ArtifexSoftware / mupdf.js

JavaScript bindings for MuPDF
https://mupdfjs.readthedocs.io
GNU Affero General Public License v3.0
386 stars 22 forks source link

Implement "Match Case" and "Whole Words" search #110

Open xybei opened 2 months ago

xybei commented 2 months ago

The search function can not match line-wrapped words (as pdf.js does in the figure below). It also does not support "Match Case" or "Whole Words". Hope it can be improved, thanks!

test.pdf

image

jamie-lemon commented 2 months ago

Agree there is no case sensitivity for the search at present.
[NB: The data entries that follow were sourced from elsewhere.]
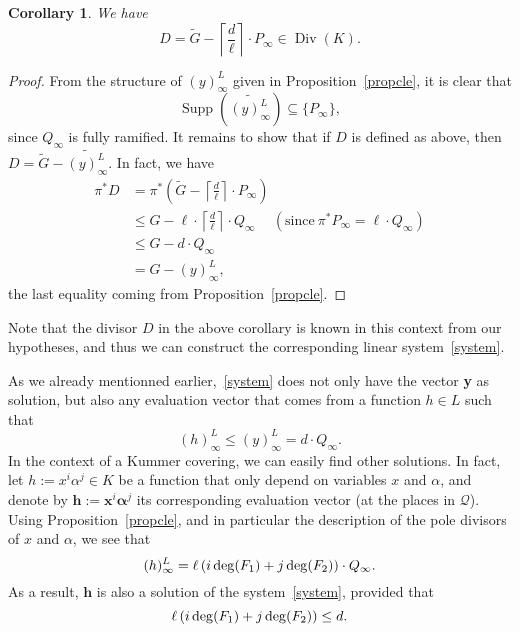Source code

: \documentclass[10pt]{article}
\newtheorem{coro1}[thm]{Corollary}
\theoremstyle{definition}
\theoremstyle{definition}
\theoremstyle{definition}
\newcommand{\cd}{\cdot}
\newcommand{\su}{\subseteq}
\newcommand{\QR}{\mathcal{Q}}
\newcommand{\Div}{\operatorname{Div}}
\newcommand{\Supp}{\operatorname{Supp}}
\begin{document}
\begin{coro1} \label{diviseurDKummer}
We have
\[D = \tilde{G} - \left\lceil\frac{d}{\ell}\right\rceil \cd P_{\infty} \in \Div(K).\]
\end{coro1}

\begin{proof}
From the structure of $(y)^L_{\infty}$ given in Proposition~\ref{propcle}, it is clear that 
\[\Supp\left(\widetilde{(y)^L_{\infty}}\right) \su \{P_{\infty}\},\]
since $Q_{\infty}$ is fully ramified. 
It remains to show that if $D$ is defined as above, then $D = \tilde{G} - \widetilde{(y)^L_{\infty}}$. In fact, we have
\begin{align*}
\pi^*D &= \pi^* \left(\tilde{G} - \left\lceil\frac{d}{\ell}\right\rceil \cd P_{\infty}\right) \\
&\leq G - \ell \cd \left\lceil\frac{d}{\ell}\right\rceil \cd Q_{\infty} \ \quad (\textrm{since} \ \pi^*P_{\infty} = \ell \cd Q_{\infty})\\
& \leq G - d \cd Q_{\infty} \\
&= G-(y)^L_{\infty},
\end{align*}
the last equality coming from Proposition~\ref{propcle}. 
\end{proof}

Note that the divisor $D$ in the above corollary is known in this context from our hypotheses, and thus we can construct the corresponding linear system~\eqref{system}.

As we already mentionned earlier,~\eqref{system} does not only have the vector \textbf{y} as solution, but also any evaluation vector that comes from a function $h \in L$ such that 
\[(h)^L_{\infty} \leq (y)^L_{\infty} = d \cd Q_{\infty}.\]
In the context of a Kummer covering, we can easily find other solutions. In fact, let $h := x^i\alpha^j \in K$ be a function that only depend on variables $x$ and $\alpha$, and denote by $\mathbf{h} := \textbf{x}^i\boldsymbol{\alpha}^j$ its corresponding evaluation vector (at the places in $\QR$). Using Proposition~\ref{propcle}, and in particular the description of the pole divisors of $x$ and $\alpha$, we see that 
\[ (h)^L_{\infty} = \ell \left(i  \deg(F_1)+j \deg(F_{\rm 2})\right) \cd Q_{\infty}.\]
As a result, $\mathbf{h}$ is also a solution of the system~\eqref{system}, provided that
\[\ell \left(i \deg(F_1)+j \deg(F_{\rm 2})\right) \leq d.\]
\end{document}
However I do believe MuPDF.js detects line-wrapped words, If I use your file with: let results = page.search("Hello world")

It delivers 3 results as follows:

[
    [
        [
            72,
            75.22499084472656,
            149.67677307128906,
            75.22499084472656,
            72,
            91.24498748779297,
            149.67677307128906,
            91.24498748779297
        ]
    ],
    [
        [
            287.1199951171875,
            75.22499084472656,
            360.5367431640625,
            75.22499084472656,
            287.1199951171875,
            91.24498748779297,
            360.5367431640625,
            91.24498748779297
        ]
    ],
    [
        [
            505.17999267578125,
            75.22499084472656,
            540.9913940429688,
            75.22499084472656,
            505.17999267578125,
            91.24498748779297,
            540.9913940429688,
            91.24498748779297,
            72,
            96.28498840332031,
            109.5767593383789,
            96.28498840332031,
            72,
            112.30498504638672,
            109.5767593383789,
            112.30498504638672
        ]
    ]
]

These are QuadPoints which represent the areas with the text found ( see: https://mupdfjs.readthedocs.io/en/latest/how-to-guide/node/document/index.html#searching-a-document ).
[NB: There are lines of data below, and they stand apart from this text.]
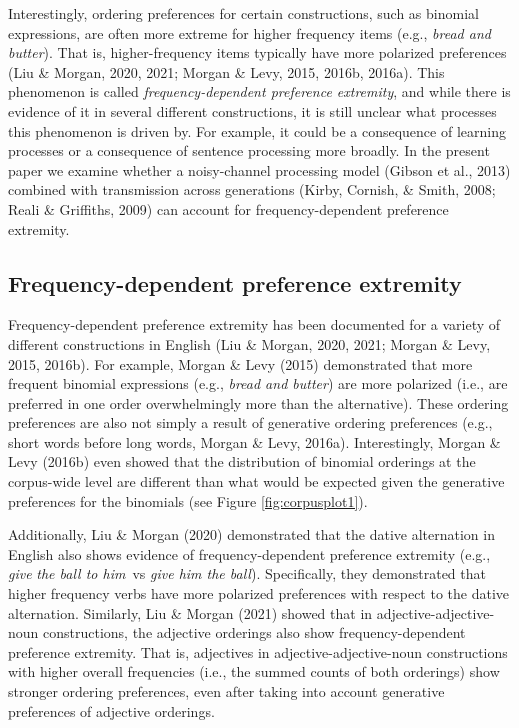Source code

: \documentclass[10pt, letterpaper]{article}
\begin{document}
Interestingly, ordering preferences for certain constructions, such as
binomial expressions, are often more extreme for higher frequency items
(e.g., \emph{bread and butter}). That is, higher-frequency items
typically have more polarized preferences (Liu \& Morgan, 2020, 2021;
Morgan \& Levy, 2015, 2016b, 2016a). This phenomenon is called
\emph{frequency-dependent preference extremity}, and while there is
evidence of it in several different constructions, it is still unclear
what processes this phenomenon is driven by. For example, it could be a
consequence of learning processes or a consequence of sentence
processing more broadly. In the present paper we examine whether a
noisy-channel processing model (Gibson et al., 2013) combined with
transmission across generations (Kirby, Cornish, \& Smith, 2008; Reali
\& Griffiths, 2009) can account for frequency-dependent preference
extremity.

\hypertarget{frequency-dependent-preference-extremity}{%
\subsection{Frequency-dependent preference
extremity}\label{frequency-dependent-preference-extremity}}

Frequency-dependent preference extremity has been documented for a
variety of different constructions in English (Liu \& Morgan, 2020,
2021; Morgan \& Levy, 2015, 2016b). For example, Morgan \& Levy (2015)
demonstrated that more frequent binomial expressions (e.g., \emph{bread
and butter}) are more polarized (i.e., are preferred in one order
overwhelmingly more than the alternative). These ordering preferences
are also not simply a result of generative ordering preferences (e.g.,
short words before long words, Morgan \& Levy, 2016a). Interestingly,
Morgan \& Levy (2016b) even showed that the distribution of binomial
orderings at the corpus-wide level are different than what would be
expected given the generative preferences for the binomials (see Figure
\ref{fig:corpusplot1}).

Additionally, Liu \& Morgan (2020) demonstrated that the dative
alternation in English also shows evidence of frequency-dependent
preference extremity (e.g., \emph{give} \emph{the ball to him}~vs
\emph{give him the ball}). Specifically, they demonstrated that higher
frequency verbs have more polarized preferences with respect to the
dative alternation. Similarly, Liu \& Morgan (2021) showed that in
adjective-adjective-noun constructions, the adjective orderings also
show frequency-dependent preference extremity. That is, adjectives in
adjective-adjective-noun constructions with higher overall frequencies
(i.e., the summed counts of both orderings) show stronger ordering
preferences, even after taking into account generative preferences of
adjective orderings.
\end{document}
I also tested here: https://casper.mupdf.com/wasm/demo/ and uploaded your test.pdf file and performed a search for "hello world" the UI then highlighted these areas on the document:

Screenshot 2024-08-28 at 13 09 34

So I think the search method does find of the three instances that you expect with the correct bounding box data with the QuadPoints!

xybei commented 2 months ago

Sorry, I made a mistake. MuPDF.js does support searching for line-wrapped words.